Kiedy trener kadry kajakarzy po nieudanym starcie w ubiegłorocznych MŚ w Mediolanie zrezygnował ze współpracy z Pawłem Szandrachem, Mariuszem Kujawskim i Rafałem Maroniem, ci nie zrezygnowali z marzeń o starcie w IO w Rio. Zainwestowali własne i klubowe pieniądze i z trenerem Mariuszem Słowiński oraz dwójką kolejnych zawiszan: Patrykiem Kulczyńskim i Piotrem Mazurem udali się na ponad 40-dniowe zgrupowanie do Portoryko.
- Stawiamy wszystko na jedną kartę - mówili tuż przed wylotem za ocean.

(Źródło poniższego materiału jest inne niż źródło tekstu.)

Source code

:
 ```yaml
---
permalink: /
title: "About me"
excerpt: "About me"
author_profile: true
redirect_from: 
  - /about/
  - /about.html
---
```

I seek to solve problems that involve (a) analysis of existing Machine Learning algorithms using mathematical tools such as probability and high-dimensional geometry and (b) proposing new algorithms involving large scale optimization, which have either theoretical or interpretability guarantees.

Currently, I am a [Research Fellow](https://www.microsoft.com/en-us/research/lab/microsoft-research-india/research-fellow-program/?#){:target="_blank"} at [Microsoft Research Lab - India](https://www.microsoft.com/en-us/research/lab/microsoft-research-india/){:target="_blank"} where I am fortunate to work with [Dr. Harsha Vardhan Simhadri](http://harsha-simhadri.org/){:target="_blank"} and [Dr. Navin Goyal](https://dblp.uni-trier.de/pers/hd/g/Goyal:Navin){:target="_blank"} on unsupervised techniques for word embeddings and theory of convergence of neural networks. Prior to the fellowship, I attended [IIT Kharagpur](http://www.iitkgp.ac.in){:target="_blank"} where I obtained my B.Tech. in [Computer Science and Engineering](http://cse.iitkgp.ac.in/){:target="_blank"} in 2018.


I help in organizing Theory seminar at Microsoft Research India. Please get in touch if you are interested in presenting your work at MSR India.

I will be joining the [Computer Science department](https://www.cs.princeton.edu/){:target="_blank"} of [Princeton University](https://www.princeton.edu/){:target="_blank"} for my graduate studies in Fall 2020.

W ostatnich dniach otrzymaliśmy od trenera Słowińskiego garść wiadomości:
„Nasze 41-dniowe zgrupowanie w Portoryko podzieliłem na dwie części, po 19 dni. Między zgrupowaniami zawodnicy mieli dwa dni przerwy i aktywny wypoczynek. W pierwszym okresie przewiosłowaliśmy 370 km, w siłowni spędziliśmy 22 godziny, sporo było biegania i ćwiczeń gimnastyczno-rozciągających. Na zakończenie zawodnicy zaliczyli test na 1000 i 500 m oraz na 200 i 500 m. Wyniki były obiecujące. Taki sam test przejdą na zakończenie drugiej części. Porównanie obu testów da obraz, jaką wykonaliśmy pracę. Wrócimy 25 lutego, a tydzień później zawodnicy przejdą w Instytucie Sportu w Warszawie test wydolności. Trenujemy przy pięknej słonecznej pogodzie (22-26 stopnia) choć obecnie w Portoryko też... zima. Jesteśmy w górach, jezioro, gdzie pływamy, znajduje się na wysokości 750 m n.p.m. Hotel, w którym jesteśmy zakwaterowani spełnia wszelkie warunki do wypoczynku, jedzenie dobre i zdrowe. Warunki naprawdę na bardzo wysokim poziomie.“
Tyle trener Słowiński. Miejmy nadzieję, że przygotowania przełożą się na dobrą dyspozycję. Regaty ostatniej szansy już w maju (18-19).